Les Vingt-sept sont satisfaits de passer à la suite des négociations sur le Brexit mais restent vigilants

Le Premier ministre britannique, Madame Theresa May, a obtenu l'aval de ses partenaires pour entamer la seconde phase des pourparlers sur la sortie du Royaume-Uni de l'Union européenne, jeudi 14 décembre lors Sommet européen. Cette appréciation positive sera confirmée formellement par les Vingt-sept.

Mme May a évoqué à son départ de « très bonnes discussions » avec ses homologues qui ont, eux, salué ses efforts lors de cette première phase. La dirigeante britannique s'est dite impatiente de commencer ces nouvelles discussions sur l'avenir des relations de son pays avec l'UE.
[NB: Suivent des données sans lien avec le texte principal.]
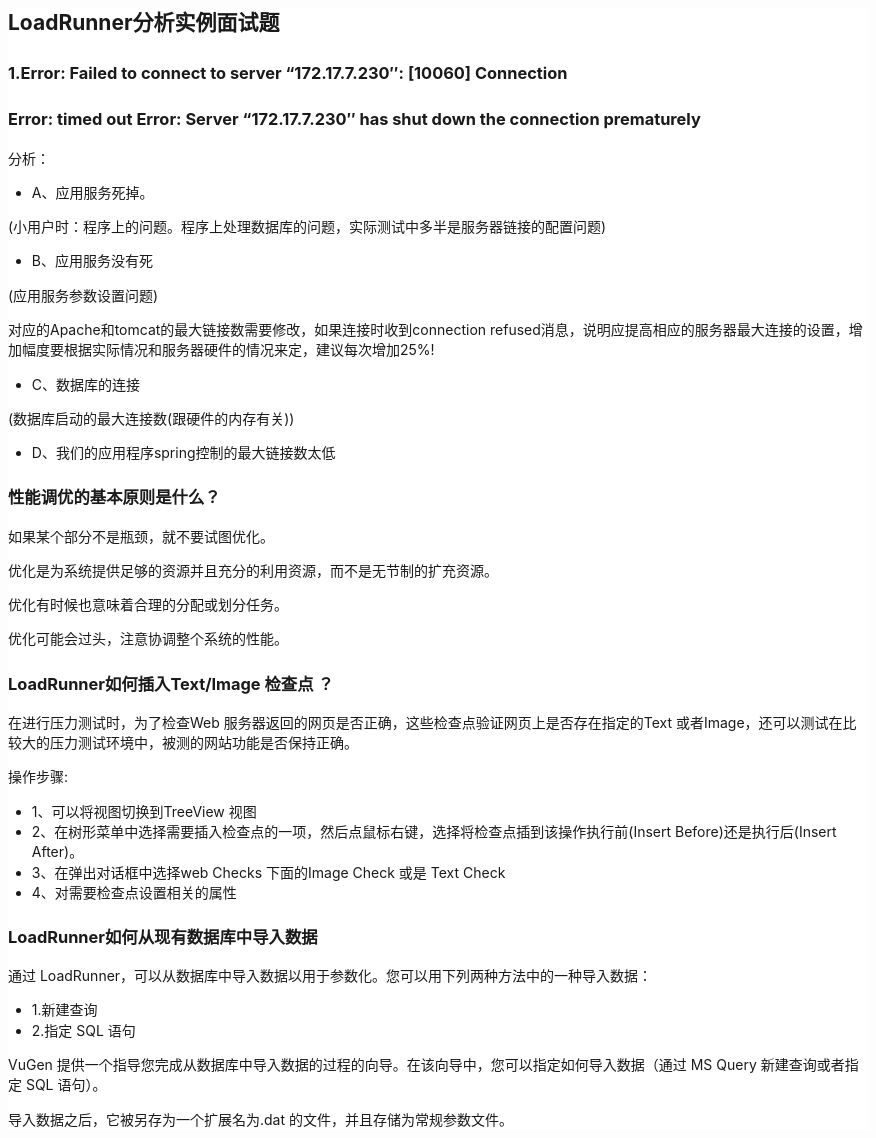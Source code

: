 ## LoadRunner分析实例面试题 

### 1.Error: Failed to connect to server “172.17.7.230″: [10060] Connection
### Error: timed out Error: Server “172.17.7.230″ has shut down the connection prematurely

分析：

- A、应用服务死掉。

(小用户时：程序上的问题。程序上处理数据库的问题，实际测试中多半是服务器链接的配置问题)

- B、应用服务没有死

(应用服务参数设置问题)

对应的Apache和tomcat的最大链接数需要修改，如果连接时收到connection refused消息，说明应提高相应的服务器最大连接的设置，增加幅度要根据实际情况和服务器硬件的情况来定，建议每次增加25%!

- C、数据库的连接

(数据库启动的最大连接数(跟硬件的内存有关))

- D、我们的应用程序spring控制的最大链接数太低

### 性能调优的基本原则是什么？ 

如果某个部分不是瓶颈，就不要试图优化。

优化是为系统提供足够的资源并且充分的利用资源，而不是无节制的扩充资源。

优化有时候也意味着合理的分配或划分任务。

优化可能会过头，注意协调整个系统的性能。

### LoadRunner如何插入Text/Image 检查点 ？ 

在进行压力测试时，为了检查Web 服务器返回的网页是否正确，这些检查点验证网页上是否存在指定的Text 或者Image，还可以测试在比较大的压力测试环境中，被测的网站功能是否保持正确。

操作步骤:
- 1、可以将视图切换到TreeView 视图
- 2、在树形菜单中选择需要插入检查点的一项，然后点鼠标右键，选择将检查点插到该操作执行前(Insert Before)还是执行后(Insert After)。
- 3、在弹出对话框中选择web Checks 下面的Image Check 或是 Text Check
- 4、对需要检查点设置相关的属性

### LoadRunner如何从现有数据库中导入数据 

通过 LoadRunner，可以从数据库中导入数据以用于参数化。您可以用下列两种方法中的一种导入数据：

- 1.新建查询
- 2.指定 SQL 语句

VuGen 提供一个指导您完成从数据库中导入数据的过程的向导。在该向导中，您可以指定如何导入数据（通过 MS Query 新建查询或者指定 SQL 语句）。

导入数据之后，它被另存为一个扩展名为.dat 的文件，并且存储为常规参数文件。
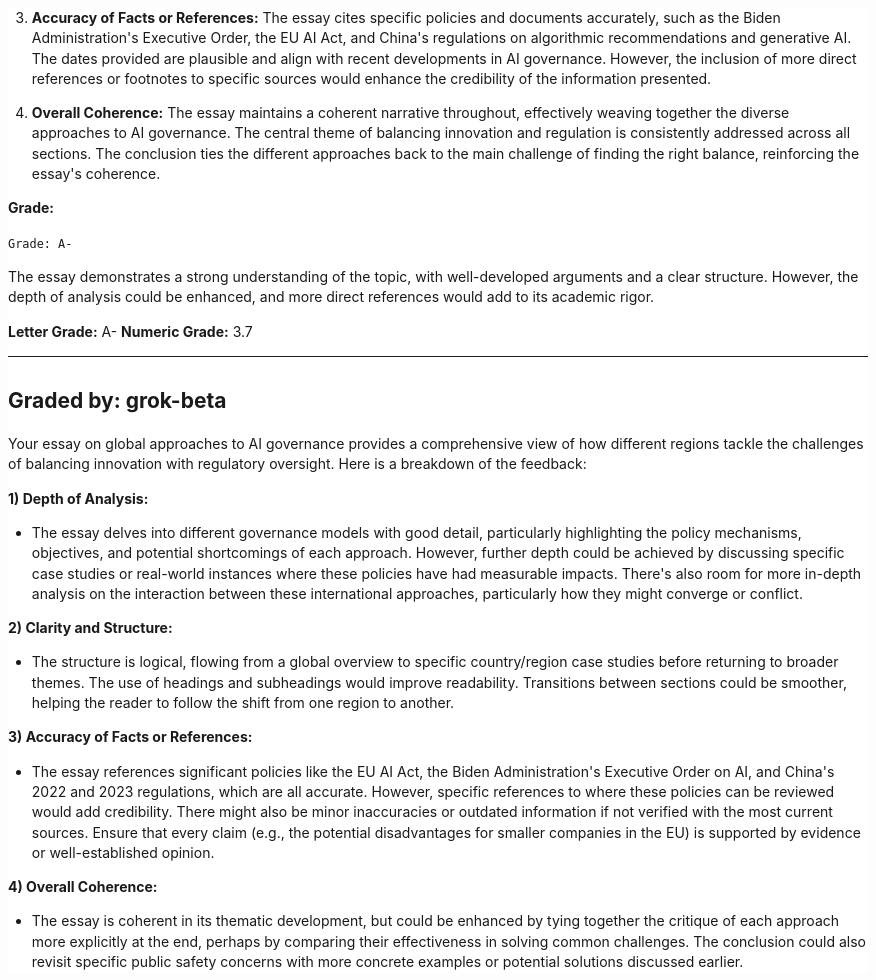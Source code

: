 3. **Accuracy of Facts or References:**
   The essay cites specific policies and documents accurately, such as the Biden Administration's Executive Order, the EU AI Act, and China's regulations on algorithmic recommendations and generative AI. The dates provided are plausible and align with recent developments in AI governance. However, the inclusion of more direct references or footnotes to specific sources would enhance the credibility of the information presented.

4. **Overall Coherence:**
   The essay maintains a coherent narrative throughout, effectively weaving together the diverse approaches to AI governance. The central theme of balancing innovation and regulation is consistently addressed across all sections. The conclusion ties the different approaches back to the main challenge of finding the right balance, reinforcing the essay's coherence.

**Grade:**
```
Grade: A-
```

The essay demonstrates a strong understanding of the topic, with well-developed arguments and a clear structure. However, the depth of analysis could be enhanced, and more direct references would add to its academic rigor.

**Letter Grade:** A-
**Numeric Grade:** 3.7

---

## Graded by: grok-beta

Your essay on global approaches to AI governance provides a comprehensive view of how different regions tackle the challenges of balancing innovation with regulatory oversight. Here is a breakdown of the feedback:

**1) Depth of Analysis:**
- The essay delves into different governance models with good detail, particularly highlighting the policy mechanisms, objectives, and potential shortcomings of each approach. However, further depth could be achieved by discussing specific case studies or real-world instances where these policies have had measurable impacts. There's also room for more in-depth analysis on the interaction between these international approaches, particularly how they might converge or conflict.

**2) Clarity and Structure:**
- The structure is logical, flowing from a global overview to specific country/region case studies before returning to broader themes. The use of headings and subheadings would improve readability. Transitions between sections could be smoother, helping the reader to follow the shift from one region to another.

**3) Accuracy of Facts or References:**
- The essay references significant policies like the EU AI Act, the Biden Administration's Executive Order on AI, and China's 2022 and 2023 regulations, which are all accurate. However, specific references to where these policies can be reviewed would add credibility. There might also be minor inaccuracies or outdated information if not verified with the most current sources. Ensure that every claim (e.g., the potential disadvantages for smaller companies in the EU) is supported by evidence or well-established opinion.

**4) Overall Coherence:**
- The essay is coherent in its thematic development, but could be enhanced by tying together the critique of each approach more explicitly at the end, perhaps by comparing their effectiveness in solving common challenges. The conclusion could also revisit specific public safety concerns with more concrete examples or potential solutions discussed earlier.
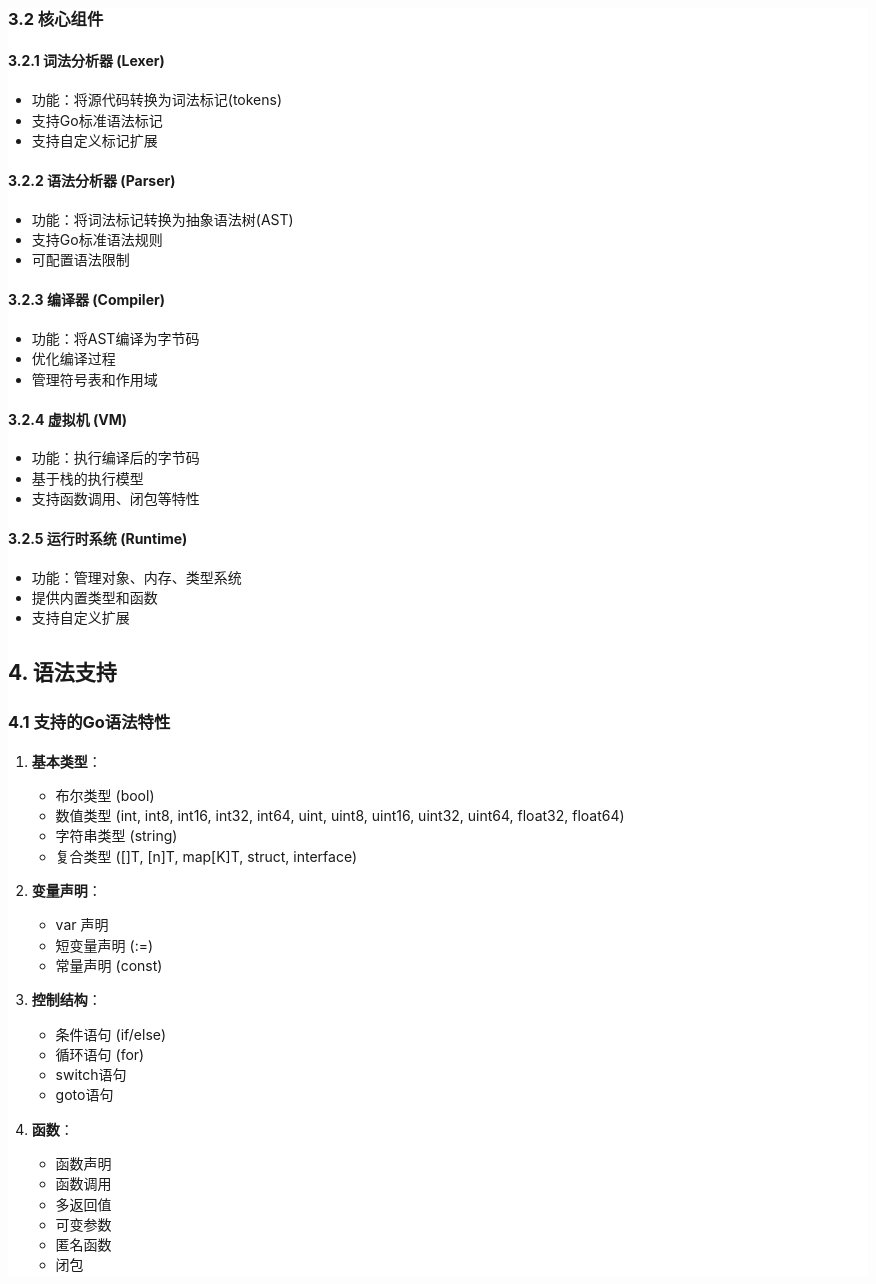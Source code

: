 ### 3.2 核心组件

#### 3.2.1 词法分析器 (Lexer)
- 功能：将源代码转换为词法标记(tokens)
- 支持Go标准语法标记
- 支持自定义标记扩展

#### 3.2.2 语法分析器 (Parser)
- 功能：将词法标记转换为抽象语法树(AST)
- 支持Go标准语法规则
- 可配置语法限制

#### 3.2.3 编译器 (Compiler)
- 功能：将AST编译为字节码
- 优化编译过程
- 管理符号表和作用域

#### 3.2.4 虚拟机 (VM)
- 功能：执行编译后的字节码
- 基于栈的执行模型
- 支持函数调用、闭包等特性

#### 3.2.5 运行时系统 (Runtime)
- 功能：管理对象、内存、类型系统
- 提供内置类型和函数
- 支持自定义扩展

## 4. 语法支持

### 4.1 支持的Go语法特性

1. **基本类型**：
   - 布尔类型 (bool)
   - 数值类型 (int, int8, int16, int32, int64, uint, uint8, uint16, uint32, uint64, float32, float64)
   - 字符串类型 (string)
   - 复合类型 ([]T, [n]T, map[K]T, struct, interface)

2. **变量声明**：
   - var 声明
   - 短变量声明 (:=)
   - 常量声明 (const)

3. **控制结构**：
   - 条件语句 (if/else)
   - 循环语句 (for)
   - switch语句
   - goto语句

4. **函数**：
   - 函数声明
   - 函数调用
   - 多返回值
   - 可变参数
   - 匿名函数
   - 闭包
Christian Kern, le chancelier autrichien, a rapporté que l'entretien avec Mme May avait été « très constructif », estimant que la dirigeante britannique n'était pas du tout affaiblie par le vote intervenu mercredi au parlement britannique. Les députés britanniques ont en effet décidé, dans un amendement à la loi de retrait du Royaume-Uni, qu'ils pourront disposer d’un droit de veto sur l’accord final trouvé avec l’UE.

Les dirigeants des Vingt-sept autoriseront donc ce vendredi le passage à la phase des pourparlers sur la période de transition et sur le futur partenariat. Lors de cette session, ils devraient aussi demander à Londres de respecter les engagements pris dans la première phase, ceux faits le 8 décembre dans le projet d’accord conjoint validé par Theresa May et le président de la Commission européenne Jean-Claude Juncker (EUROPE 11922).

« Nous avons été clairs sur le fait que Theresa May a fait de bonnes offres qui peuvent amener les Vingt-sept à dire demain qu'il y a des progrès suffisants », a commenté la chancelière allemande, Angela Merkel, à l'issue du dîner. « Mais il y a toujours des questions ouvertes et le temps presse, nous en parlerons demain », a-t-elle ajouté.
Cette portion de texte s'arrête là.